In order to place this case in perspective, it is first necessary to review briefly some of the unchallenged findings of the lower court. The Lodge in question, ostensibly a private fraternal organization, provides a variety of social and recreational activities for its members. But the Lodge also has several visible public functions. By statute the organization appoints one member of the City of Charleston’s three-member police civil service commission. See W.Va. Code Ann. §§ 8-14-7, 8-14-10 thru 14 (1969). This commission promulgates the regulations that govern entrance into and advancement within the Charleston police department.

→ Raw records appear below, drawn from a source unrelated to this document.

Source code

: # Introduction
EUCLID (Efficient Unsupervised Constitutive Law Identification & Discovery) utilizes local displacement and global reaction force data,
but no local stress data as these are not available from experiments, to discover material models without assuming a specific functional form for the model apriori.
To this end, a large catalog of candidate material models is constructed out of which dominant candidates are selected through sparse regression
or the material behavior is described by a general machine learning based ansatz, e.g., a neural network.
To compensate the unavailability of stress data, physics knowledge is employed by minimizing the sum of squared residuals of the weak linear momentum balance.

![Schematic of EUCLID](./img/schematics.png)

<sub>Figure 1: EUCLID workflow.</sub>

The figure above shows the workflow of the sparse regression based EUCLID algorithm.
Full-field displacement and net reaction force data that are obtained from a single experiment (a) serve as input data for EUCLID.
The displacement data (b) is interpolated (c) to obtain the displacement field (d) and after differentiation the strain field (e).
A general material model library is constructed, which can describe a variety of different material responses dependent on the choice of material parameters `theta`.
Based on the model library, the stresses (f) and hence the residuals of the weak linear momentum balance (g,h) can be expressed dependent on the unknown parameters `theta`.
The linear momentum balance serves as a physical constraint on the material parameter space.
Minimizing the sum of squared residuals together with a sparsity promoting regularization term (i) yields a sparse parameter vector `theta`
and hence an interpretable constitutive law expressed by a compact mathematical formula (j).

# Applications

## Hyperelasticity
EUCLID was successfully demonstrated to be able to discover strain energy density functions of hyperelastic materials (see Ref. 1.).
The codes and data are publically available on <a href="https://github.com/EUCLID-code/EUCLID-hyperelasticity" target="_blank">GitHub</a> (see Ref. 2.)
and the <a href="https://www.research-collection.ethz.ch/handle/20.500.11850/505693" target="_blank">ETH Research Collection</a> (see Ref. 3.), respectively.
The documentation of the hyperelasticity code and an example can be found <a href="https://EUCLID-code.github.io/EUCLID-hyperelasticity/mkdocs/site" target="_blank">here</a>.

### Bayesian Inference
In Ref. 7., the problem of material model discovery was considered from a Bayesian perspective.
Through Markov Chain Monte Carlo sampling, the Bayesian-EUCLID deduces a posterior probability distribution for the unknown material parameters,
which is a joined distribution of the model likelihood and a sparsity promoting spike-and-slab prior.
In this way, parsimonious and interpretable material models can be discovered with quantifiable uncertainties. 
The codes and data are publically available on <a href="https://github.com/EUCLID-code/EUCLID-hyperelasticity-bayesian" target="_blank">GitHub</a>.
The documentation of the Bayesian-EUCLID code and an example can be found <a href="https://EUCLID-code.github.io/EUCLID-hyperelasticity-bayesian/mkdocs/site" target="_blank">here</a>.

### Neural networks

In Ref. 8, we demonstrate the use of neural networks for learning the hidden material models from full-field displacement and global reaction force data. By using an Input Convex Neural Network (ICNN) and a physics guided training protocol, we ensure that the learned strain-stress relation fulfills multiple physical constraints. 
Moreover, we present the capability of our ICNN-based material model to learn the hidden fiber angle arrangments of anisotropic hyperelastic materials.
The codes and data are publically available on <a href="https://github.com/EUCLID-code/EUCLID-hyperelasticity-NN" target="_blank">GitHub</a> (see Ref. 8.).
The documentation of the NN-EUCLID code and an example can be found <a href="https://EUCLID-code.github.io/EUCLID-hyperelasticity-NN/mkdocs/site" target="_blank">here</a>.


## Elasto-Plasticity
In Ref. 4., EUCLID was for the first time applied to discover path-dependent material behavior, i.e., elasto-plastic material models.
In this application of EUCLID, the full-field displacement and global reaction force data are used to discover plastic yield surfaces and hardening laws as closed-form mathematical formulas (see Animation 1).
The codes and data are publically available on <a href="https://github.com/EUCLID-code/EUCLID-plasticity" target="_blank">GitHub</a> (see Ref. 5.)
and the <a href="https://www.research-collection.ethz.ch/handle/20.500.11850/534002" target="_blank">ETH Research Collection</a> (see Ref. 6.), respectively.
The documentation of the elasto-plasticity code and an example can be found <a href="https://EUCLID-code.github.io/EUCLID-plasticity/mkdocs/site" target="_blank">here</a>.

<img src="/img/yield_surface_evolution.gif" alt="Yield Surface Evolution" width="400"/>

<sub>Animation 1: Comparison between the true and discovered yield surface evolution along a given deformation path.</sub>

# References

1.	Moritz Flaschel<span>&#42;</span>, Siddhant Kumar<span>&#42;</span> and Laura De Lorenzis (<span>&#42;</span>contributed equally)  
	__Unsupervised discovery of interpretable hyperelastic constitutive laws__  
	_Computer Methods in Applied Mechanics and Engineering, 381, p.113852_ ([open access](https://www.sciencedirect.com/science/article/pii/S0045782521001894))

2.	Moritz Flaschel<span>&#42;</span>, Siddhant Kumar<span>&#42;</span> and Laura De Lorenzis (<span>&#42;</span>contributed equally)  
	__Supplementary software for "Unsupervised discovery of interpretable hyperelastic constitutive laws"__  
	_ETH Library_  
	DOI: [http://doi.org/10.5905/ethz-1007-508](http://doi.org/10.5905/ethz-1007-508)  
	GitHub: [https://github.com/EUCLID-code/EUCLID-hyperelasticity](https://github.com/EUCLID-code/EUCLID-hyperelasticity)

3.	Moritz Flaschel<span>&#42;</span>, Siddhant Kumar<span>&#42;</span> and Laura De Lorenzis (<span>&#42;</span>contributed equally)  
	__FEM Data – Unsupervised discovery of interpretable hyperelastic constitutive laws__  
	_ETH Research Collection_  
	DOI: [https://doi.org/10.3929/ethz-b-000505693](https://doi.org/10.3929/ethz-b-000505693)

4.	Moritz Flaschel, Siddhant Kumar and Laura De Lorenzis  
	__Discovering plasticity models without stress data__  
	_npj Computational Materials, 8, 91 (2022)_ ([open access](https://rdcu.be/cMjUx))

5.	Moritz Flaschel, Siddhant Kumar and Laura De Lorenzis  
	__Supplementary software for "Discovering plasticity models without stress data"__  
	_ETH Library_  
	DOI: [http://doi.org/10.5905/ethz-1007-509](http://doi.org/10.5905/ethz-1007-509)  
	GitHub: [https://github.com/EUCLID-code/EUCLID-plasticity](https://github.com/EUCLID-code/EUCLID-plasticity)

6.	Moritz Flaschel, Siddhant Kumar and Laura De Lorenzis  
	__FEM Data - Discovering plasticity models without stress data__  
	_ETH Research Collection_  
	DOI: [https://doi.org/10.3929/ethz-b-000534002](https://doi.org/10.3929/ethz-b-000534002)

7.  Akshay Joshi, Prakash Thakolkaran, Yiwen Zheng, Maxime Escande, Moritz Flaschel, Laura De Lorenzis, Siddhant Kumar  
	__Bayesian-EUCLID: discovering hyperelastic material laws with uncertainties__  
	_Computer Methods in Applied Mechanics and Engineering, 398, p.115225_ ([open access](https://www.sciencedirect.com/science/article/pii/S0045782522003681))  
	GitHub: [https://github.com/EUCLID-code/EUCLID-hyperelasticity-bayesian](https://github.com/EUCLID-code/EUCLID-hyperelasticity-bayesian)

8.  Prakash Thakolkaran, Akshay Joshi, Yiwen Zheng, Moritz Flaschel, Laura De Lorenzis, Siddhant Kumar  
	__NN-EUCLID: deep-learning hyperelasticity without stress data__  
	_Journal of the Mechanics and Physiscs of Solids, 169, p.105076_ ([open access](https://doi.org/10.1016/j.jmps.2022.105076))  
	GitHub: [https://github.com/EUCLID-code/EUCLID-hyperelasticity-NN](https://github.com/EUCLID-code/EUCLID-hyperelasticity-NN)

This commission also may conduct investigations of the police department and to this end may subpoena witnesses. Additionally, the Lodge appoints three members of the five-member commission which supervises the operation of police department sick-leave policy and investigates individual sick-leave applications. The sick-leave committee may select doctors to examine police department members and take appropriate action regarding abuse of sick-leave policy by police officers.

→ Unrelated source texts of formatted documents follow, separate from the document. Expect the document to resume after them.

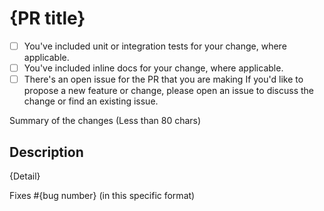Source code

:# {PR title}

<!-- Thank you for submitting a pull request to our repo. -->

- [ ] You've included unit or integration tests for your change, where applicable.
- [ ] You've included inline docs for your change, where applicable.
- [ ] There's an open issue for the PR that you are making
    If you'd like to propose a new feature or change,
    please open an issue to discuss the change or find an existing issue.

<!-- Once all that is done, you're ready to go. Open the PR with the content below. -->

Summary of the changes (Less than 80 chars)

## Description

{Detail}

Fixes #{bug number} (in this specific format)
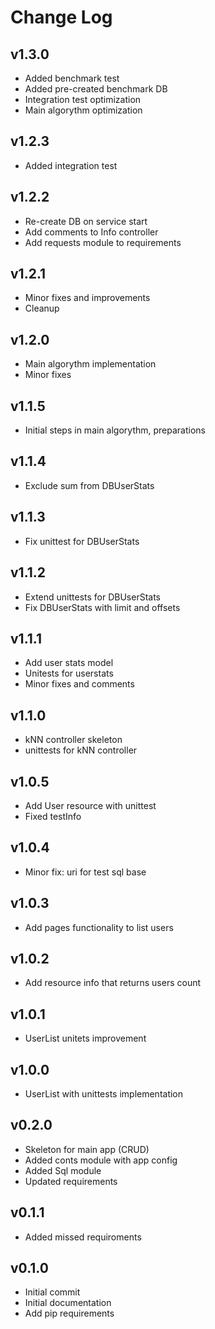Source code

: # Change Log

## v1.3.0
- Added benchmark test
- Added pre-created benchmark DB
- Integration test optimization
- Main algorythm optimization

## v1.2.3
- Added integration test

## v1.2.2
- Re-create DB on service start
- Add comments to Info controller
- Add requests module to requirements

## v1.2.1
- Minor fixes and improvements
- Cleanup

## v1.2.0
- Main algorythm implementation
- Minor fixes

## v1.1.5
- Initial steps in main algorythm, preparations

## v1.1.4
- Exclude sum from DBUserStats

## v1.1.3
- Fix unittest for DBUserStats

## v1.1.2
- Extend unittests for DBUserStats
- Fix DBUserStats with limit and offsets

## v1.1.1
- Add user stats model
- Unitests for userstats
- Minor fixes and comments

## v1.1.0
- kNN controller skeleton
- unittests for kNN controller

## v1.0.5
- Add User resource with unittest
- Fixed testInfo

## v1.0.4
- Minor fix: uri for test sql base

## v1.0.3
- Add pages functionality to list users

## v1.0.2
- Add resource info that returns users count

## v1.0.1
- UserList unitets improvement

## v1.0.0
- UserList with unittests implementation

## v0.2.0
- Skeleton for main app (CRUD)
- Added conts module with app config
- Added Sql module
- Updated requirements

## v0.1.1
- Added missed requiroments

## v0.1.0
- Initial commit
- Initial documentation
- Add pip requirements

The Supreme Court has said that the presence of two elements is necessary in order to maintain successfully a section 1983 action. First, the plaintiff must have suffered deprivation of a right secured by the Constitution and laws of the United States; and second, this deprivation must be the result of action taken by the defendant “under col- or of law.” See Adickes v. S. H. Kress & Co., 398 U.S. 144, 150, 90 S.Ct. 1598, 26 L.Ed.2d 142 (1970).
In the instant case, the District Court found that the Lodge had deprived appellants and others of their class of membership solely on the basis of race. The system of exclusion was institutionalized in a rule which permitted five members to veto the application of any prospective member. The District Court also found that the defendant Lodge was operating under “color of law.” We agree both that the Lodge has pursued a discriminatory membership policy and that the Lodge and police department are so closely entwined as to fulfill the state action requirement of Adickes. The record indicates that the Capitol City Lodge functions as an integral part of the over-all operation of the Charleston police department, exercising supervisory authority and quasi-judicial power over essential aspects of the careers of all Charleston policemen.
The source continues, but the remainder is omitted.